Combined with pre-coronavirus borrowing, The City UK estimates UK firms could hold £100bn of unsustainable debt by March 2021. That is when repayments of Covid loans first become due.
But “hundreds of thousands of businesses across the UK” will come under severe pressure before then, said Omar Ali, EY partner and one of the report’s key organisers. They will be hit by the winding down of government support such as the job retention scheme, he said.
“That is why taking action now is vital,” Ali said. He said the report’s proposals would help firms “get back onto a stable footing as we emerge from the pandemic, and will ultimately support the UK’s economic recovery”.
New entity would tackle bad corporate debt
The report said the government should quickly set up a new UK Recovery Corporation.
It would oversee three different schemes to try to restructure companies’ debts to make them more sustainable. Eventually it would attract private capital to invest in some of the programmes. These schemes would be:
- Business repayment plan, which would convert government-backed bounce-back loans and coronavirus business interruption loans into a tax obligation. This would allow the smallest firms who had taken out loans under £250,000 to pay their debts back via the tax system over a sustainable period.
- Business recovery capital, which would turn government-back loans into “subordinated debt” (an unsecured loan that ranks below others) or into “preference shares” that provide fixed dividends ahead of ordinary shareholders. It is aimed at medium-sized or large companies.

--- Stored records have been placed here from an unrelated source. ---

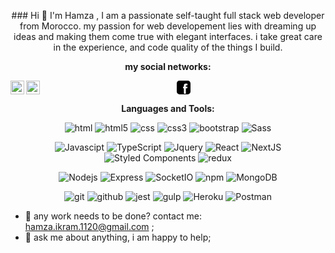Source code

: <p align="center">
### Hi 👋 I'm Hamza , I am a passionate self-taught full stack web developer from Morocco. my passion for web developement lies with dreaming up ideas and making them come true with elegant interfaces. i take great care in the experience, and code quality of the things I build.
</p>
  
<p align="center">
<strong>my social networks:</strong>
</p>
<p align="center">
 <a href="https://web.facebook.com/profile.php?id=100081015793167" align="center">
   <svg xmlns="http://www.w3.org/2000/svg" xmlns:xlink="http://www.w3.org/1999/xlink" version="1.0" x="0px" y="0px" width="22px" height="22px" viewBox="0 0 50 50" style="null" class="icon icons8-Facebook-Filled" >    <path d="M40,0H10C4.486,0,0,4.486,0,10v30c0,5.514,4.486,10,10,10h30c5.514,0,10-4.486,10-10V10C50,4.486,45.514,0,40,0z M39,17h-3 c-2.145,0-3,0.504-3,2v3h6l-1,6h-5v20h-7V28h-3v-6h3v-3c0-4.677,1.581-8,7-8c2.902,0,6,1,6,1V17z"></path></svg>
 </a>
 <a href="https://twitter.com/kurusaki_hamza/">
   <img align="left" alt="Hamza's Twitter" width="22px"  src="https://raw.githubusercontent.com/peterthehan/peterthehan/master/assets/twitter.svg" />
 </a>
 <a href="https://www.linkedin.com/in/hamza-ikram-25961b243/" align="center">
   <img align="left" alt="Hamza's LinkedIN" width="22px"  src="https://raw.githubusercontent.com/peterthehan/peterthehan/master/assets/linkedin.svg" />
 </a>
</p>

<p align="center">
<strong>Languages and Tools:</strong>
</p>
<p align="center">
  <img alt="html" src="https://img.shields.io/badge/-HTML-833412?style=flat-square&logo=html4&logoColor=white" />
  <img alt="html5" src="https://img.shields.io/badge/-HTML5-E34F26?style=flat-square&logo=html5&logoColor=white" />
  <img alt="css" src="https://img.shields.io/badge/-CSS-0ad9cc?style=flat-square&logo=css2&logoColor=white" />
  <img alt="css3" src="https://img.shields.io/badge/-CSS3-0a69d9?style=flat-square&logo=css3&logoColor=white" />
  <img alt="bootstrap" src="https://img.shields.io/badge/-BOOTSTRAP-ba1181?style=flat-square&logo=bootstrap&logoColor=white" />
  <img alt="Sass" src="https://img.shields.io/badge/-Sass-CC6699?style=flat-square&logo=sass&logoColor=white" />
</p>
<p align="center">
  <img alt="Javascipt" src="https://img.shields.io/badge/-Javascript-f9f100?style=flat-square&logo=javascript&logoColor=white" />
  <img alt="TypeScript" src="https://img.shields.io/badge/-TypeScript-007ACC?style=flat-square&logo=typescript&logoColor=white" />
  <img alt="Jquery" src="https://img.shields.io/badge/-JQUERY-5900ff?style=flat-square&logo=jquery&logoColor=white" />
  <img alt="React" src="https://img.shields.io/badge/-React-45b8d8?style=flat-square&logo=react&logoColor=white" />
  <img alt="NextJS" src="https://img.shields.io/badge/-NextJS-116bba?style=flat-square&logo=next.js&logoColor=white" />
  <img alt="Styled Components" src="https://img.shields.io/badge/-Styled_Components-db7092?style=flat-square&logo=styled-components&logoColor=white" />
  <img alt="redux" src="https://img.shields.io/badge/-Redux-764ABC?style=flat-square&logo=redux&logoColor=white" />
</p>
<p align="center">
  <img alt="Nodejs" src="https://img.shields.io/badge/-Nodejs-43853d?style=flat-square&logo=Node.js&logoColor=white" />
  <img alt="Express" src="https://img.shields.io/badge/-Express-11baaa?style=flat-square&logo=express&logoColor=white" />
  <img alt="SocketIO" src="https://img.shields.io/badge/-Socket.Io-f1ba0f?style=flat-square&logo=socket.io&logoColor=white" />
  <img alt="npm" src="https://img.shields.io/badge/-NPM-CB3837?style=flat-square&logo=npm&logoColor=white" />
  <img alt="MongoDB" src="https://img.shields.io/badge/-MongoDB-13aa52?style=flat-square&logo=mongodb&logoColor=white" />
</p>
<p align="center">
  <img alt="git" src="https://img.shields.io/badge/-Git-F05032?style=flat-square&logo=git&logoColor=white" />
  <img alt="github" src="https://img.shields.io/badge/-Github-202124?style=flat-square&logo=github&logoColor=white" />
  <img alt="jest" src="https://img.shields.io/badge/-JEST-ff00cd?style=flat-square&logo=jest&logoColor=white" />
  <img alt="gulp" src="https://img.shields.io/badge/-Gulp-39ff00?style=flat-square&logo=gulp&logoColor=white" />
  <img alt="Heroku" src="https://img.shields.io/badge/-Heroku-430098?style=flat-square&logo=heroku&logoColor=white" />
  <img alt="Postman" src="https://img.shields.io/badge/-Postman-f10f0f?style=flat-square&logo=postman&logoColor=white" />
</p>

- 💼 any work needs to be done? contact me: hamza.ikram.1120@gmail.com ;
- 💬 ask me about anything, i am happy to help;
<!--
**kurusaki-hamza/kurusaki-hamza** is a ✨ _special_ ✨ repository because its `README.md` (this file) appears on your GitHub profile.

Here are some ideas to get you started:

- 🔭 I’m currently working on ...
- 🌱 I’m currently learning ...
- 👯 I’m looking to collaborate on ...
- 🤔 I’m looking for help with ...
- 💬 Ask me about ...
- 📫 How to reach me: ...
- 😄 Pronouns: ...
- ⚡ Fun fact: ...
-->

- Growth shares for business (GSB) would allow equity investment in firms with good growth prospects. It is a scheme for firms of all sizes.
The Recapitalistion Group’s report said these schemes would give firms vital breathing space. And they would “create the conditions needed for the private sector to invest” in parts like the preference shares further down the line.
Yet the group is clear that the scale of the debt problem is currently so big that the state must take the first steps. Only government can “issue funding on new, more manageable terms for businesses”.
It argued that the proposed solutions would stem a wave of defaults that would be hugely costly for the government. Under the bounce back loan scheme, for example, the government has backed 100 per cent of the lending.
City grandees from Lloyds Bank, Citigroup, Schroders, Legal & General, and the City of London Corporation backed the report.
Around 3m jobs under threat
The City UK appealed to the government’s agenda of “levelling up” the UK’s regions economically. It warned that firms outside London hold nearly three-quarters of the roughly £100bn of unsustainable corporate debt.
The report’s authors played down the chances of a credit crunch, however. They stressed that banks are much stronger than they were in 2008.
Yet they said that around 770,000 firms across Britain could struggle to repay their loans. This could threaten as many as 3m jobs.
Much would still have to be worked out with the government and banks, the report admitted. The government would likely need to legislate to convert Treasury-backed debt into other forms of capital, for example.
The Recovery Corporation would also need robust systems to deal with disputes. And it would need rules to decide when firms should be allowed to enter into one of the schemes.
A Treasury spokesperson said the report was “a useful contribution to discussions on how businesses can be best supported through this difficult time”.